Stored data entries —
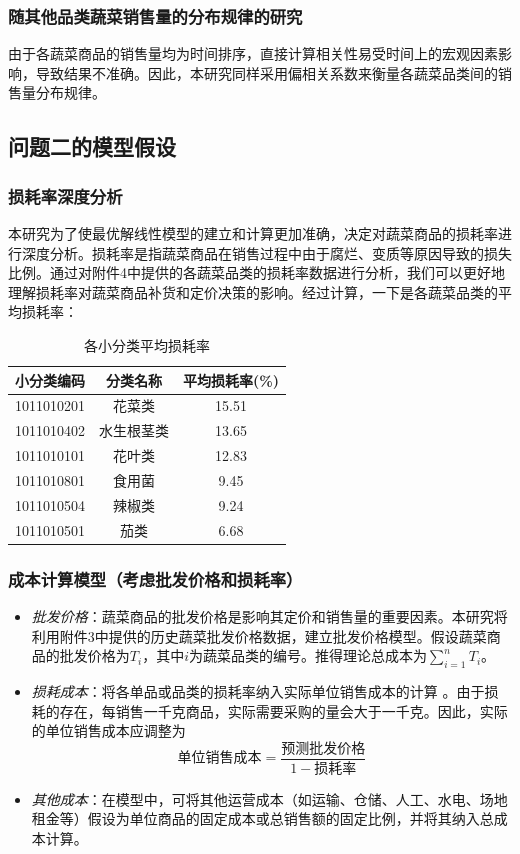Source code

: \documentclass{article}
\begin{document}
\subsubsection{随其他品类蔬菜销售量的分布规律的研究}
由于各蔬菜商品的销售量均为时间排序，直接计算相关性易受时间上的宏观因素影响，导致结果不准确。因此，本研究同样采用偏相关系数来衡量各蔬菜品类间的销售量分布规律。

\subsection{问题二的模型假设}

\subsubsection{损耗率深度分析}
本研究为了使最优解线性模型的建立和计算更加准确，决定对蔬菜商品的损耗率进行深度分析。损耗率是指蔬菜商品在销售过程中由于腐烂、变质等原因导致的损失比例。通过对附件4中提供的各蔬菜品类的损耗率数据进行分析，我们可以更好地理解损耗率对蔬菜商品补货和定价决策的影响。经过计算，一下是各蔬菜品类的平均损耗率：
\begin{table}[H]
\centering
\caption{各小分类平均损耗率}
\begin{tabular}{|c|c|c|}
\hline
小分类编码 & 分类名称 & 平均损耗率(\%) \\
\hline
1011010201 & 花菜类 & 15.51 \\
1011010402 & 水生根茎类 & 13.65 \\
1011010101 & 花叶类 & 12.83 \\
1011010801 & 食用菌 & 9.45 \\
1011010504 & 辣椒类 & 9.24 \\
1011010501 & 茄类 & 6.68\\
\hline
\end{tabular}
\end{table}

\subsubsection{成本计算模型（考虑批发价格和损耗率）}
\begin{itemize}
    \item \textit{批发价格}：蔬菜商品的批发价格是影响其定价和销售量的重要因素。本研究将利用附件3中提供的历史蔬菜批发价格数据，建立批发价格模型。假设蔬菜商品的批发价格为$T_i$，其中$i$为蔬菜品类的编号。推得理论总成本为$\sum_{i=1}^{n} T_i $。
    \item \textit{损耗成本}：将各单品或品类的损耗率纳入实际单位销售成本的计算 。由于损耗的存在，每销售一千克商品，实际需要采购的量会大于一千克。因此，实际的单位销售成本应调整为 
    \[
    \text{单位销售成本} = \frac{\text{预测批发价格}}{1 - \text{损耗率}}
    \]
    \item \textit{其他成本}：在模型中，可将其他运营成本（如运输、仓储、人工、水电、场地租金等）假设为单位商品的固定成本或总销售额的固定比例，并将其纳入总成本计算。
\end{itemize}
\end{document}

Exercise requirements — A faithful copy of the data is required: each word kept, each picture omitted.

Solution to this problem —
Source code

: \documentclass{article}
\begin{document}
\subsubsection{随其他品类蔬菜销售量的分布规律的研究}
由于各蔬菜商品的销售量均为时间排序，直接计算相关性易受时间上的宏观因素影响，导致结果不准确。因此，本研究同样采用偏相关系数来衡量各蔬菜品类间的销售量分布规律。

\subsection{问题二的模型假设}

\subsubsection{损耗率深度分析}
本研究为了使最优解线性模型的建立和计算更加准确，决定对蔬菜商品的损耗率进行深度分析。损耗率是指蔬菜商品在销售过程中由于腐烂、变质等原因导致的损失比例。通过对附件4中提供的各蔬菜品类的损耗率数据进行分析，我们可以更好地理解损耗率对蔬菜商品补货和定价决策的影响。经过计算，一下是各蔬菜品类的平均损耗率：
\begin{table}[H]
\centering
\caption{各小分类平均损耗率}
\begin{tabular}{|c|c|c|}
\hline
小分类编码 & 分类名称 & 平均损耗率(\%) \\
\hline
1011010201 & 花菜类 & 15.51 \\
1011010402 & 水生根茎类 & 13.65 \\
1011010101 & 花叶类 & 12.83 \\
1011010801 & 食用菌 & 9.45 \\
1011010504 & 辣椒类 & 9.24 \\
1011010501 & 茄类 & 6.68\\
\hline
\end{tabular}
\end{table}

\subsubsection{成本计算模型（考虑批发价格和损耗率）}
\begin{itemize}
    \item \textit{批发价格}：蔬菜商品的批发价格是影响其定价和销售量的重要因素。本研究将利用附件3中提供的历史蔬菜批发价格数据，建立批发价格模型。假设蔬菜商品的批发价格为$T_i$，其中$i$为蔬菜品类的编号。推得理论总成本为$\sum_{i=1}^{n} T_i $。
    \item \textit{损耗成本}：将各单品或品类的损耗率纳入实际单位销售成本的计算 。由于损耗的存在，每销售一千克商品，实际需要采购的量会大于一千克。因此，实际的单位销售成本应调整为 
    \[
    \text{单位销售成本} = \frac{\text{预测批发价格}}{1 - \text{损耗率}}
    \]
    \item \textit{其他成本}：在模型中，可将其他运营成本（如运输、仓储、人工、水电、场地租金等）假设为单位商品的固定成本或总销售额的固定比例，并将其纳入总成本计算。
\end{itemize}
\end{document}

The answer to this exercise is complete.